PHP Performance Series: Caching Techniques

by Mike Willbanks on February 27th, 2008

Welcome to the first edition of the PHP performance series, a new series that I will be explaining ways to gain efficiencies and squeezing more performance out of your applications. This first edition, caching techniques, focuses on ways to cache data to optimize your current sites. Some of the concepts here are fairly easy to implement while others may take strategic design in the architecture of your application. Whether you are working on a high profile web application or simply a web development farm these concepts apply to the masses.

Opcode Caching

Opcode caching is likely one of the most simple and effective ways of increasing performance in PHP. By utilizing an Opcode cache you will eliminate many unneeded inefficiencies that happen during the execution process. Opcode caches solve this by storing the opcodes in memory in order to not compile files on each step in the process.

There are many opcode caches available for consumption. You have APC, XCache, eAccelerator and Zend Platform. You make your choice up of what you like the best as they all have advantages and disadvantages which is out of the scope of this article.

File Priming

This is typically more relevant to larger scale companies that have release processes. When you are pushing out a new release, typically you do not want to have your caching system waiting until each page is hit until it is processed in the opcode cache. Instead what can be done, is to run a utility script after the release is pushed out to run each file through the opcode caching extensions compile function. There is an example of this on my performance overview post which has a section about file priming for APC Each of the different opcode caches typically have a way to prime the files, so just look into the API documents.

Caching Variables

Many opcode caches also allow for you to place variable data, also known as user land data, into the cache (typically in memory). This is useful for storing your configuration values or data that is expensive to get and will likely not change.

Example: APC Variables

if (($config = apc_fetch('config')) === false) {
    require('/path/to/includes/config.php');
    apc_store('config', $config);
}

A practical example of this was using the Zend Framework and simply running an ab bench after storing the results of the XML configuration file in the cache. This saved parsing time as well as extremely quick access to the configuration file.

Figure: APC Variables in Use

The Code

if (($conf = apc_fetch('pbs_config')) === false) {
    $conf = new Zend_Config_Xml(PB_PATH_CONF . '/base.xml', 'production');
    apc_store('pbs_config', $conf);
}

The Benchmark Command
ab -t30 -c5 http://www.example.com/

Results Without The APC Variable

Concurrency Level: 5
Time taken for tests: 30.33144 seconds
Complete requests: 684
Failed requests: 0
Write errors: 0

Results With The APC Variable

Concurrency Level: 5
Time taken for tests: 30.12173 seconds
Complete requests: 709
Failed requests: 0
Write errors: 0

As you could see we had approximately a 3-4% gain in performance by simply caching our configuration file. There is many other areas that could be added into these areas of memory thus increasing your overall performance. Find a few of these and you will certainly see increases in the amount of requests handled. Note that the server that is being tested on is an older box and including a mass amount of files using the Zend Framework.

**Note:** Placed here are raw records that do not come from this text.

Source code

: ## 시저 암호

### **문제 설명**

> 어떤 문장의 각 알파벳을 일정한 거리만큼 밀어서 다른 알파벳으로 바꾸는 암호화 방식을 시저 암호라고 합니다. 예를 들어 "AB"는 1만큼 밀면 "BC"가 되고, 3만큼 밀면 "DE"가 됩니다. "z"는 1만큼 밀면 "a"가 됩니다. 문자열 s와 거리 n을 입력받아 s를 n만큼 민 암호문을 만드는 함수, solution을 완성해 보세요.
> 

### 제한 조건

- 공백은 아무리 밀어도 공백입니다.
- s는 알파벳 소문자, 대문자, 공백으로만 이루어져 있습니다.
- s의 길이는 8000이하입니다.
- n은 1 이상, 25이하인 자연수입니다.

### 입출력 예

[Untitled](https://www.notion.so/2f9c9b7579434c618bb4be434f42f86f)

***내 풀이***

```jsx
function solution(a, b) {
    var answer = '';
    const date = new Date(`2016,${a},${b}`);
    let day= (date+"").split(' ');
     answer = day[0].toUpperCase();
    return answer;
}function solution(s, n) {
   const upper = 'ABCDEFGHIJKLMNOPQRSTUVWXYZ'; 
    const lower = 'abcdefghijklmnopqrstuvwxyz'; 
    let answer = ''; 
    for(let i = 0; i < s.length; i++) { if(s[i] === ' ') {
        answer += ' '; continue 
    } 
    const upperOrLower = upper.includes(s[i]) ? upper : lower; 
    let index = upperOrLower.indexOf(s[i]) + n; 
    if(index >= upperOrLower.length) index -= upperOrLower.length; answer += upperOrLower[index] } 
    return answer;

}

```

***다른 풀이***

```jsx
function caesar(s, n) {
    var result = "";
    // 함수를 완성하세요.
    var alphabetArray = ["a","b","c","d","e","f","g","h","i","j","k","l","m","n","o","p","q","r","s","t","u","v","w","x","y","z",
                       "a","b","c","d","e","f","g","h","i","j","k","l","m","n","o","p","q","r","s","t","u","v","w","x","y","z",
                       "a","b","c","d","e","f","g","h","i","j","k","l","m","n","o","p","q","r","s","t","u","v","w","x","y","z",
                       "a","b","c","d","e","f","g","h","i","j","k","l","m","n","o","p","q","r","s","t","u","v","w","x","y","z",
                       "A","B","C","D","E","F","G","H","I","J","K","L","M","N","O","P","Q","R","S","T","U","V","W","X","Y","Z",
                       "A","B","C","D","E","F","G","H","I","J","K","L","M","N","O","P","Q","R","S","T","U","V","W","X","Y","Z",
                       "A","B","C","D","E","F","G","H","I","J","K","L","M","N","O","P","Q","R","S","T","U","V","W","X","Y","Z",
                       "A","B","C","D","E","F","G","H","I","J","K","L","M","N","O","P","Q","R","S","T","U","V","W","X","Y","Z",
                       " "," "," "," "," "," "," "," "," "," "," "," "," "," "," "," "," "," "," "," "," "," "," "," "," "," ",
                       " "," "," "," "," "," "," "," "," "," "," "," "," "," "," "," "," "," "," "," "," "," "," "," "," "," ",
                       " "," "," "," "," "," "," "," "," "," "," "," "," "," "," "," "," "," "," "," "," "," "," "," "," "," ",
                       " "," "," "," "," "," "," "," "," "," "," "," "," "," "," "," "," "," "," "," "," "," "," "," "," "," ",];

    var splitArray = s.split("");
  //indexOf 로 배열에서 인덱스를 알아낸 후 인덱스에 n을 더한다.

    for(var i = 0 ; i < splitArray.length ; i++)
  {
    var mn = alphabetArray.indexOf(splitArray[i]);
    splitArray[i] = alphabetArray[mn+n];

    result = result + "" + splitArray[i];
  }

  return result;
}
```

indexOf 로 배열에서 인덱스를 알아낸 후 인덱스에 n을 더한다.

Make sure to check the documentation on each opcode cache to ensure what you can store in the variable scope (some will not support automatically serializing objects so be careful). Further, ensure you have enough memory allocated in order to do this in specific areas. Lastly I did not include the other op code cache examples here; I simply wanted to give an example to show what common usage would be like.

File Caching

Many times there are areas where the server is processing the same page of content that has not changed. There are always opportunities to cache this type of content, whether in part or in full. I’ll attempt to address both areas here from a simplistic point of view, rather than discussing techniques of generating static content that could be utilized by running a static web server.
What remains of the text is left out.